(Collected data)

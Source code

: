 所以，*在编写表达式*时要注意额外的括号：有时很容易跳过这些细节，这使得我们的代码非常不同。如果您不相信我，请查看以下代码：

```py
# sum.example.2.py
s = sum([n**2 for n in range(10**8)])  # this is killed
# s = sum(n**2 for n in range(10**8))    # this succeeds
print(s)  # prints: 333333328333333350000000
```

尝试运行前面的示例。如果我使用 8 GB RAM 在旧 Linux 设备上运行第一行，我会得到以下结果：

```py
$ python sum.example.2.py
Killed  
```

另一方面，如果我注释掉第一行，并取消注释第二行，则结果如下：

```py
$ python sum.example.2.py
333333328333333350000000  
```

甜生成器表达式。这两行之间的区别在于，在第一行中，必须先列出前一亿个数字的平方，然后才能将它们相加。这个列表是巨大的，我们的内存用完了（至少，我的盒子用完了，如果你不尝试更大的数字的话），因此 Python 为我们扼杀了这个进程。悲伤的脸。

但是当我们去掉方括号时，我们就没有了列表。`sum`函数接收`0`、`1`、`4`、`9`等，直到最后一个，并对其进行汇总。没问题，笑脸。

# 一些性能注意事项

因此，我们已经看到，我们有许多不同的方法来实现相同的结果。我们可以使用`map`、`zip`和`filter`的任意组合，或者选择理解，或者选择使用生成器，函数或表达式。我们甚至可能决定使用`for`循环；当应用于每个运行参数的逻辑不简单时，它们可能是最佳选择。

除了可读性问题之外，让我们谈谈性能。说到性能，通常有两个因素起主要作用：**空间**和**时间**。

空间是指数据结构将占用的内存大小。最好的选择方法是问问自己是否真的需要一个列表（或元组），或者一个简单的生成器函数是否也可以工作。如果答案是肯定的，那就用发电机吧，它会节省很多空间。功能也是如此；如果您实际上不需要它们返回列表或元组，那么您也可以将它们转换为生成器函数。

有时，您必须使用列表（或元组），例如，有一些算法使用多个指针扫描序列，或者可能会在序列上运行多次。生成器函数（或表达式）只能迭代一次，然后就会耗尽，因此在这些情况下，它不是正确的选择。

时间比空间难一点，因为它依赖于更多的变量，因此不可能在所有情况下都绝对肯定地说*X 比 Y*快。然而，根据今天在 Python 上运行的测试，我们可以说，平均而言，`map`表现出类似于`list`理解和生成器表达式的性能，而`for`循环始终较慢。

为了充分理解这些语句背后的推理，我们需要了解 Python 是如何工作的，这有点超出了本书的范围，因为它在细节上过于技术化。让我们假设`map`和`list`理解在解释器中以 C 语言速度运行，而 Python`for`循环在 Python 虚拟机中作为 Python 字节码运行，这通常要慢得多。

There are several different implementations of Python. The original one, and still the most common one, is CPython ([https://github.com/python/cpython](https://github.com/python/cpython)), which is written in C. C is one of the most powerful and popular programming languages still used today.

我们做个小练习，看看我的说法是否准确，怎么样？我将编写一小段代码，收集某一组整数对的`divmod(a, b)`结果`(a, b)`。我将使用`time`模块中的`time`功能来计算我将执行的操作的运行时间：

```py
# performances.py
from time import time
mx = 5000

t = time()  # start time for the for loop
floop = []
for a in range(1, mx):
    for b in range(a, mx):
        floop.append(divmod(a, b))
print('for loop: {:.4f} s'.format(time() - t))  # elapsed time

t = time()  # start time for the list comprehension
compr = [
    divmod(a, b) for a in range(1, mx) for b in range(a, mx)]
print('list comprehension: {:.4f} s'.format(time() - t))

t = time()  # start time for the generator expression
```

Work instruction:
Track down every line in the entries that includes the string "this", and copy it.

Solution:
s = sum([n**2 for n in range(10**8)])  # this is killed
# s = sum(n**2 for n in range(10**8))    # this succeeds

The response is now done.